Someone at the camp gets a phone call from another friend of mine, who went to Ballarat on the spur of the moment and so will not be coming to meet me. They relay the message, but I do not get to speak to my friend.
Later, I am supposed to take a group of people onto the sports field for practice. The game is like a cross between netball and American football. There is another group of people on the field already, and there is a tense standoff between me and their coach. It is clear that this is the beginning of the longstanding feud between the two teams which will be central to later episodes.
Someone is coughing too much to be allowed onto the field. We put his head in a bowl and leave it off to the side.

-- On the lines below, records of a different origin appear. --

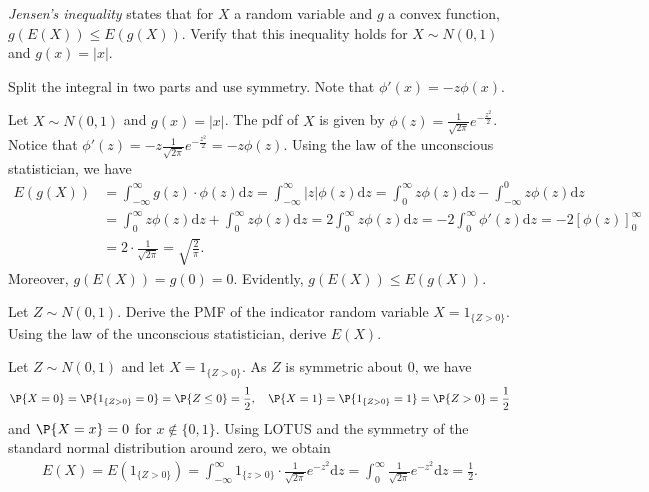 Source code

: 	\begin{exercise}
		\emph{Jensen's inequality} states that for $X$ a random variable and $g$ a convex function, $g(E(X)) \leq E(g(X))$. Verify that this inequality holds for $X \sim N(0,1)$ and $g(x) = |x|$.
		\begin{hint}
			Split the integral in two parts and use symmetry. Note that $\phi'(x) = -z \phi(x)$.
		\end{hint}
		\begin{solution}
			Let $X \sim N(0,1)$ and $g(x) = |x|$. The pdf of $X$ is given by $\phi(z) = \frac{1}{\sqrt{2 \pi}} e^{- \frac{z^2}{2}}$. Notice that $\phi'(z) = - z \frac{1}{\sqrt{2 \pi}} e^{- \frac{z^2}{2}} = -z \phi(z)$. Using the law of the unconscious statistician, we have
			\begin{align*}
				E(g(X)) & = \int_{-\infty}^{\infty} g(z) \cdot \phi(z) \mathrm{d}z = \int_{-\infty}^{\infty} |z| \phi(z) \mathrm{d}z = \int_0^{\infty} z \phi(z) \mathrm{d}z - \int_{-\infty}^0 z \phi(z) \mathrm{d}z \\
				& = \int_0^{\infty} z \phi(z) \mathrm{d}z + \int_0^{\infty} z \phi(z) \mathrm{d}z = 2 \int_0^{\infty} z \phi(z) \mathrm{d}z = - 2 \int_0^{\infty} \phi'(z) \mathrm{d}z = - 2 \left[\phi(z)\right]_0^{\infty} \\
				& = 2 \cdot \frac{1}{\sqrt{2 \pi}} = \sqrt{\frac{2}{\pi}}.	
			\end{align*}
			Moreover, $g(E(X)) = g(0) = 0$. Evidently, $g(E(X)) \leq E(g(X))$.
		\end{solution}
	\end{exercise}

	\begin{exercise}
	Let $Z \sim N(0,1)$. Derive the PMF of the indicator random variable $X=1_{\{Z>0\}}$. Using the law of the unconscious statistician, derive $E(X)$.
		\begin{solution}
			Let $Z \sim N(0,1)$ and let $X = 1_{\{Z>0\}}$. As $Z$ is symmetric about $0$, we have
			\begin{align*}
				\P{X = 0} = \P{1_{\{Z>0\}} = 0} = \P{Z \leq 0} = \frac{1}{2}, \quad \P{X = 1} = \P{1_{\{Z>0\}} = 1} = \P{Z > 0} = \frac{1}{2}
			\end{align*}
			and $\P{X = x} = 0$ for $x \notin \{0,1\}$. Using LOTUS and the symmetry of the standard normal distribution around zero, we obtain
			\begin{align*}
				E(X) = E\left(1_{\{Z>0\}}\right) = \int_{-\infty}^{\infty} 1_{\{z > 0\}} \cdot \frac{1}{\sqrt{2 \pi}} e^{-z^2} \mathrm{d}z = \int_0^{\infty} \frac{1}{\sqrt{2 \pi}} e^{-z^2} \mathrm{d}z = \frac{1}{2}.
			\end{align*}
		\end{solution}
	\end{exercise}

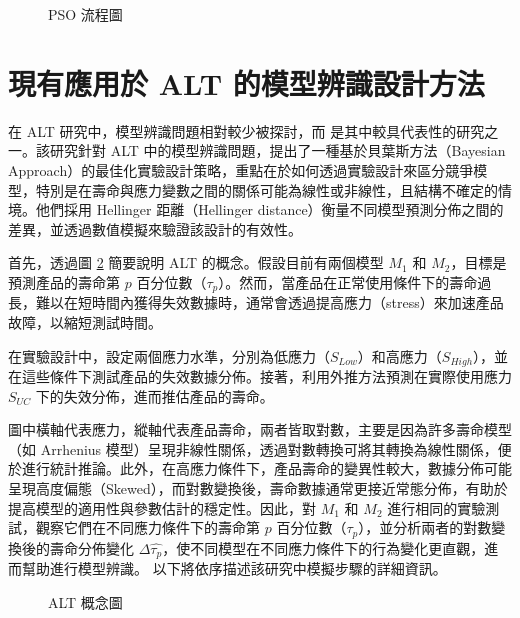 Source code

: \begin{figure}[H]
    \caption{PSO 流程圖}
\label{fig:PSO concept}
\end{figure}

\section{現有應用於 ALT 的模型辨識設計方法}

\hspace*{8mm} 在 ALT 研究中，模型辨識問題相對較少被探討，而 \cite{nasir2015simulation} 是其中較具代表性的研究之一。該研究針對 ALT 中的模型辨識問題，提出了一種基於貝葉斯方法（Bayesian Approach）的最佳化實驗設計策略，重點在於如何透過實驗設計來區分競爭模型，特別是在壽命與應力變數之間的關係可能為線性或非線性，且結構不確定的情境。他們採用 Hellinger 距離（Hellinger distance）衡量不同模型預測分佈之間的差異，並透過數值模擬來驗證該設計的有效性。

\hspace*{8mm} 首先，透過圖 \ref{fig:ALT concept} 簡要說明 ALT 的概念。假設目前有兩個模型 $M_1$ 和 $M_2$，目標是預測產品的壽命第 $p$ 百分位數（$\tau_p$）。然而，當產品在正常使用條件下的壽命過長，難以在短時間內獲得失效數據時，通常會透過提高應力（stress）來加速產品故障，以縮短測試時間。  

\hspace*{8mm} 在實驗設計中，設定兩個應力水準，分別為低應力（$S_{Low}$）和高應力（$S_{High}$），並在這些條件下測試產品的失效數據分佈。接著，利用外推方法預測在實際使用應力 $S_{UC}$ 下的失效分佈，進而推估產品的壽命。

\hspace*{8mm} 圖中橫軸代表應力，縱軸代表產品壽命，兩者皆取對數，主要是因為許多壽命模型（如 Arrhenius 模型）呈現非線性關係，透過對數轉換可將其轉換為線性關係，便於進行統計推論。此外，在高應力條件下，產品壽命的變異性較大，數據分佈可能呈現高度偏態（Skewed），而對數變換後，壽命數據通常更接近常態分佈，有助於提高模型的適用性與參數估計的穩定性。因此，對 $M_1$ 和 $M_2$ 進行相同的實驗測試，觀察它們在不同應力條件下的壽命第 $p$ 百分位數（$\tau_p$），並分析兩者的對數變換後的壽命分佈變化 $\Delta\hat{\tau_p}$，使不同模型在不同應力條件下的行為變化更直觀，進而幫助進行模型辨識。 以下將依序描述該研究中模擬步驟的詳細資訊。
 
\begin{figure}[H]
    \caption{ALT 概念圖 \citep{nasir2015simulation}}
\label{fig:ALT concept}
\end{figure}

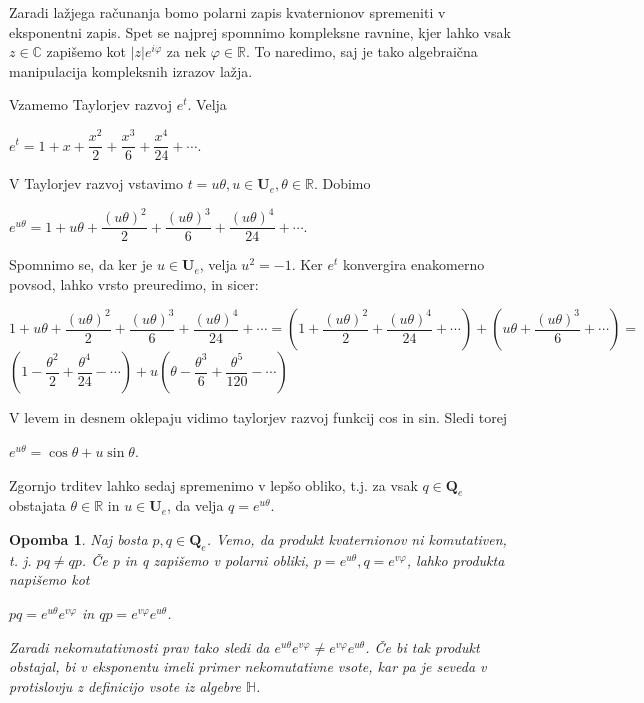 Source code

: \documentclass[a4paper,12pt]{article}
\def\R{\mathbb{R}} %
\def\C{\mathbb{C}} %
\def\H{\mathbb{H}} %
\def\Qe{\textbf{Q}_{e}} %
\def\Ue{\textbf{U}_{e}} %
\newtheorem{opomba}{Opomba}
\begin{document}
Zaradi lažjega računanja bomo polarni zapis kvaternionov spremeniti v eksponentni zapis. Spet se najprej spomnimo kompleksne ravnine, kjer lahko
vsak $z \in \C$ zapišemo kot $|z|e^{i\varphi}$ za nek $\varphi \in \R$. To naredimo, saj je tako
algebraična manipulacija kompleksnih izrazov lažja.

Vzamemo Taylorjev razvoj $e^t$. Velja
\begin{center}
   $e^t = 1+x+\dfrac{x^2}{2}+\dfrac{x^3}{6}+\dfrac{x^4}{24} + \cdots$.
\end{center}
V Taylorjev razvoj vstavimo $t = u\theta, u \in \Ue, \theta \in \R$. Dobimo %
\begin{center}
   $e^{u\theta} = 1 + u\theta + \dfrac{(u\theta)^2}{2} + \dfrac{(u\theta)^3}{6} + \dfrac{(u\theta)^4}{24} + \cdots$.
\end{center}
Spomnimo se, da ker je $u \in \Ue$, velja $u^2=-1$. Ker $e^t$ konvergira enakomerno povsod, lahko vrsto preuredimo, in sicer:
\begin{center}
   $1 + u\theta + \dfrac{(u\theta)^2}{2} + \dfrac{(u\theta)^3}{6} + \dfrac{(u\theta)^4}{24} + \cdots = (1 + \dfrac{(u\theta)^2}{2} + \dfrac{(u\theta)^4}{24}+ \cdots) + (u\theta + \dfrac{(u\theta)^3}{6} + \cdots) = $
   $(1-\dfrac{\theta^2}{2}+\dfrac{\theta^4}{24}- \cdots) + u(\theta - \dfrac{\theta^3}{6} +\dfrac{\theta^5}{120} - \cdots)$
\end{center}
\break
V levem in desnem oklepaju vidimo taylorjev razvoj funkcij cos in sin. Sledi torej
\begin{center}
   $e^{u\theta} = \cos\theta  + u\sin\theta$.
\end{center}
Zgornjo trditev lahko sedaj spremenimo v lepšo obliko, t.j. za vsak $q \in \Qe$ obstajata
$\theta \in \R$ in $u \in \Ue$, da velja $q =  e^{u\theta}$.

\begin{opomba} 
Naj bosta $p,q \in \Qe$. Vemo, da produkt kvaternionov ni komutativen, t. j. $p q \neq q p$. Če p in q zapišemo v polarni obliki, 
$p = e^{u\theta}, q = e^{v\varphi}$, lahko produkta napišemo kot
\begin{center}
   $p q = e^{u\theta} e^{v\varphi}$ in $q p = e^{v\varphi}e^{u\theta}$.
\end{center}
Zaradi nekomutativnosti prav tako sledi da $e^{u\theta} e^{v\varphi} \neq e^{v\varphi}e^{u\theta}$. Če bi tak produkt obstajal, bi v eksponentu imeli primer nekomutativne vsote,
kar pa je seveda v protislovju z definicijo vsote iz algebre $\H$.
\end{opomba}
\end{document}
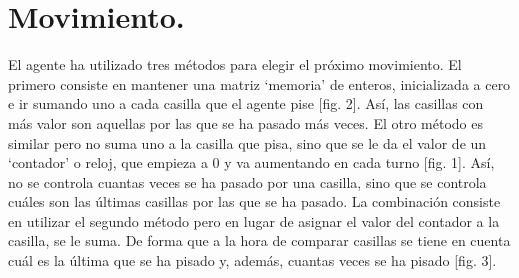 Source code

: \documentclass[a4paper, 11pt]{article}
\begin{document}
\renewcommand{\abstractname}{Resumen} %





\pagebreak

\section{Movimiento.}
El agente ha utilizado tres métodos para elegir el próximo movimiento. El primero consiste en mantener una matriz `memoria' de enteros, inicializada a cero e ir sumando uno a cada casilla que el agente pise [fig. 2]. Así, las casillas con más valor son aquellas por las que se ha pasado más veces. El otro método es similar pero no suma uno a la casilla que pisa, sino que se le da el valor de un `contador' o reloj, que empieza a 0 y va aumentando en cada turno [fig. 1]. Así, no se controla cuantas veces se ha pasado por una casilla, sino que se controla cuáles son las últimas casillas por las que se ha pasado. La combinación consiste en utilizar el segundo método pero en lugar de asignar el valor del contador a la casilla, se le suma. De forma que a la hora de comparar casillas se tiene en cuenta cuál es la última que se ha pisado y, además, cuantas veces se ha pisado [fig. 3]. 
\end{document}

I received a Google Wave invite and started learning how to use it.
(This has been the most embarrassing dream to admit to so far.)
I am trying to give away my egg cups, because I don’t eat eggs anymore and it seems silly not to give them to somebody who will use them. I can’t stop calling them “egg cup holders” and so my conversations go nowhere.
In this dream the main character is a guy who looks like Johnny Depp did fifteen years ago. He/I is/am on a cruise ship for work. (It is not at all clear what this work constitutes.) We are being pursued by a girl and also by the girl’s mother. Their intentions are not pure. It is especially awkward when they both make a move at the same time.
A man is marching up and down asking everybody he sees to give him a name. He doesn’t have one, and he only has a single tooth in his mouth. Once he has a name his tooth problem will be solved as well.